- REQUIRED WORK -
Scan the following data for lines with "Lagrange" and state how many there are, as a number only.
[SOURCE RECORDS]
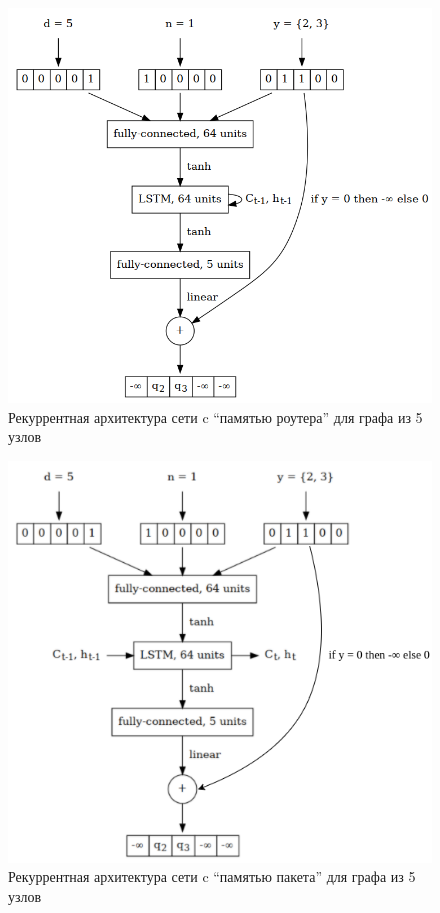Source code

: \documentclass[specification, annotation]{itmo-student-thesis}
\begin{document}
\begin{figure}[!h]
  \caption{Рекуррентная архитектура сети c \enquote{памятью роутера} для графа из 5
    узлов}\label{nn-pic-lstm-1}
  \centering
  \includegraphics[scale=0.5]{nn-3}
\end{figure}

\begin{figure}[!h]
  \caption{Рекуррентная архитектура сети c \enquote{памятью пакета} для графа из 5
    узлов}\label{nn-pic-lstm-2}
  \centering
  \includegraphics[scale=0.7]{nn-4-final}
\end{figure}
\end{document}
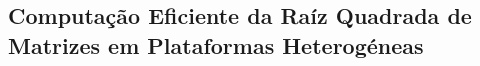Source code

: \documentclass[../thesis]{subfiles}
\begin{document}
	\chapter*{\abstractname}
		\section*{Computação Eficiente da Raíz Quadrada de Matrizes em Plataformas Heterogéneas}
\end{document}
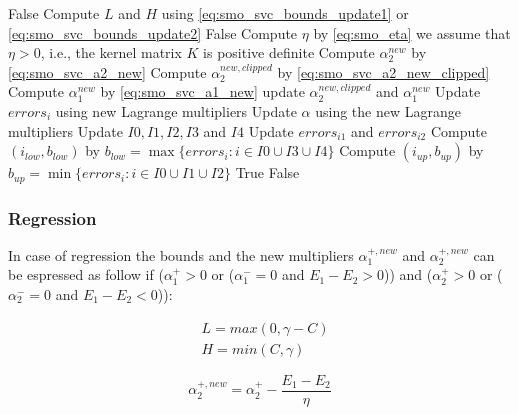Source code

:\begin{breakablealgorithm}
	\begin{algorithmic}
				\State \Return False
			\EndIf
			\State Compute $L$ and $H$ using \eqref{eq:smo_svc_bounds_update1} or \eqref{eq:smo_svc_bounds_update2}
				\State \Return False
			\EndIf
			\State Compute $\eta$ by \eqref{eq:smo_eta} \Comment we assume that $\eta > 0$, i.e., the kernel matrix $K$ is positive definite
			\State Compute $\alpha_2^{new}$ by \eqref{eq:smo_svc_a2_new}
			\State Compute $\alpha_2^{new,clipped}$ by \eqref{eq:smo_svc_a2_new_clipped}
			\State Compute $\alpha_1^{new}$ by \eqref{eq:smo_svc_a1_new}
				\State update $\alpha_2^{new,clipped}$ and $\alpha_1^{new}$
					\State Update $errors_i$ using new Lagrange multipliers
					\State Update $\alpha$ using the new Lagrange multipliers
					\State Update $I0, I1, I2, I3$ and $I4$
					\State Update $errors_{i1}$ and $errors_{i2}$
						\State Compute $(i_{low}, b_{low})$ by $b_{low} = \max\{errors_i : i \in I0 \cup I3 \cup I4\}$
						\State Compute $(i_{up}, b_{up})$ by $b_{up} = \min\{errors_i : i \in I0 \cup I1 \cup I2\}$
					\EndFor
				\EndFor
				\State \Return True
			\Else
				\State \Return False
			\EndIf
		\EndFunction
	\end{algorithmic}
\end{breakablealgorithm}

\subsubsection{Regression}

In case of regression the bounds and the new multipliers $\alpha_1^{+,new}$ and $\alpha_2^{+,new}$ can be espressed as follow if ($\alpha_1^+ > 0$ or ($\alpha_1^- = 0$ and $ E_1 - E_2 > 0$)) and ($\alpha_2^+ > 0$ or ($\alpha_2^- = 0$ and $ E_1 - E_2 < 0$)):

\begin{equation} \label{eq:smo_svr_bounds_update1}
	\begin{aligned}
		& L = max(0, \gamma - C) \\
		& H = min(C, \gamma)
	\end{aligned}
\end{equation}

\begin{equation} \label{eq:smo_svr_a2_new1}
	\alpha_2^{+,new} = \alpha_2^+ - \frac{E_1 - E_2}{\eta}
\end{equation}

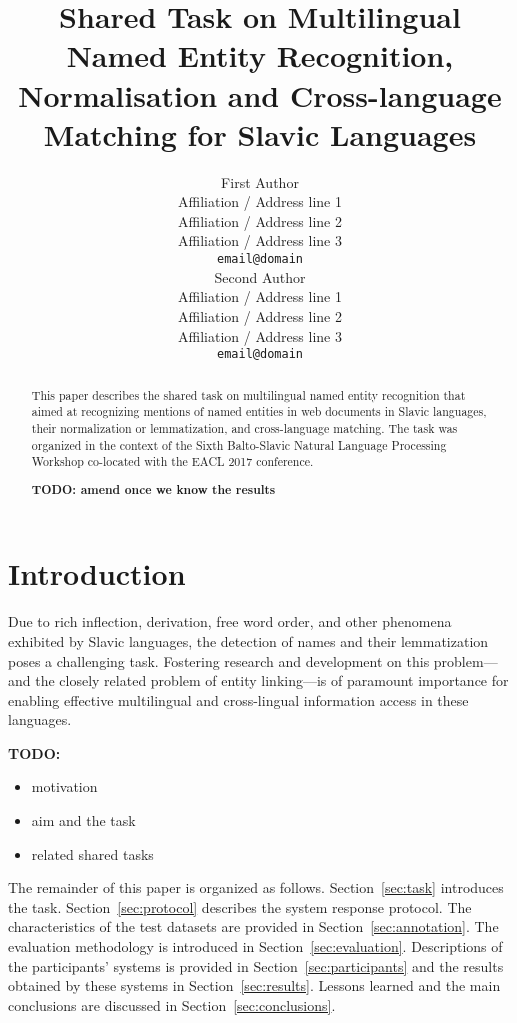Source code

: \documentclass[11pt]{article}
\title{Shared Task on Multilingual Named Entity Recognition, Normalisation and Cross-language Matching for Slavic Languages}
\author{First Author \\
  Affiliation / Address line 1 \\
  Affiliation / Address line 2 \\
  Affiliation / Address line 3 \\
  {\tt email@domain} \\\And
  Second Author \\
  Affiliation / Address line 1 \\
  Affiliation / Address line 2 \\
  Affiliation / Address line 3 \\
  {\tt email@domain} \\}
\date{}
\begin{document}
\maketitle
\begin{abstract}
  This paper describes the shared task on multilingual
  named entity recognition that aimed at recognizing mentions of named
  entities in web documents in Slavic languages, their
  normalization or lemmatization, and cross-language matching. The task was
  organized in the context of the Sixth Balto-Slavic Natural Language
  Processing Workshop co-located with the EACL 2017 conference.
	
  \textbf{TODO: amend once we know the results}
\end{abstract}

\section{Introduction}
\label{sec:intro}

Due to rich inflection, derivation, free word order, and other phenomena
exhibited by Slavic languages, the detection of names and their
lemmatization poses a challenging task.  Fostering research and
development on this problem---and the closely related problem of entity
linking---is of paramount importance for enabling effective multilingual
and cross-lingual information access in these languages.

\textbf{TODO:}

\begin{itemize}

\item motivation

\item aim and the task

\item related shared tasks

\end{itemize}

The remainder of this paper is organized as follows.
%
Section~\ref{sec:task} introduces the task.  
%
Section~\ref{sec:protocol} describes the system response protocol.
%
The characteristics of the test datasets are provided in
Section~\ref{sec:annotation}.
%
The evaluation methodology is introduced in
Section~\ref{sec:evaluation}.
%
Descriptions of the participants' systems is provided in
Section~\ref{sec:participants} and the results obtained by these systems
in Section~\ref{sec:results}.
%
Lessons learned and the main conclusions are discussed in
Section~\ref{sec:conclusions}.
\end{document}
[/SOURCE RECORDS]
- TASK RESULT -
2